Start of Block

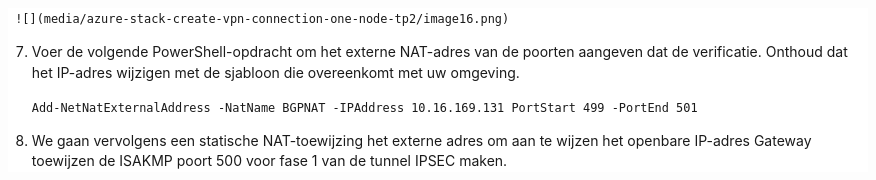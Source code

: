      ![](media/azure-stack-create-vpn-connection-one-node-tp2/image16.png)

7.  Voer de volgende PowerShell-opdracht om het externe NAT-adres van de poorten aangeven dat de verificatie. Onthoud dat het IP-adres wijzigen met de sjabloon die overeenkomt met uw omgeving.

        Add-NetNatExternalAddress -NatName BGPNAT -IPAddress 10.16.169.131 PortStart 499 -PortEnd 501

8. We gaan vervolgens een statische NAT-toewijzing het externe adres om aan te wijzen het openbare IP-adres Gateway toewijzen de ISAKMP poort 500 voor fase 1 van de tunnel IPSEC maken.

End of Block

# What to produce:
Go through the records above and return each line in which the word "externe" occurs.

# Output:
7.  Voer de volgende PowerShell-opdracht om het externe NAT-adres van de poorten aangeven dat de verificatie. Onthoud dat het IP-adres wijzigen met de sjabloon die overeenkomt met uw omgeving.
8. We gaan vervolgens een statische NAT-toewijzing het externe adres om aan te wijzen het openbare IP-adres Gateway toewijzen de ISAKMP poort 500 voor fase 1 van de tunnel IPSEC maken.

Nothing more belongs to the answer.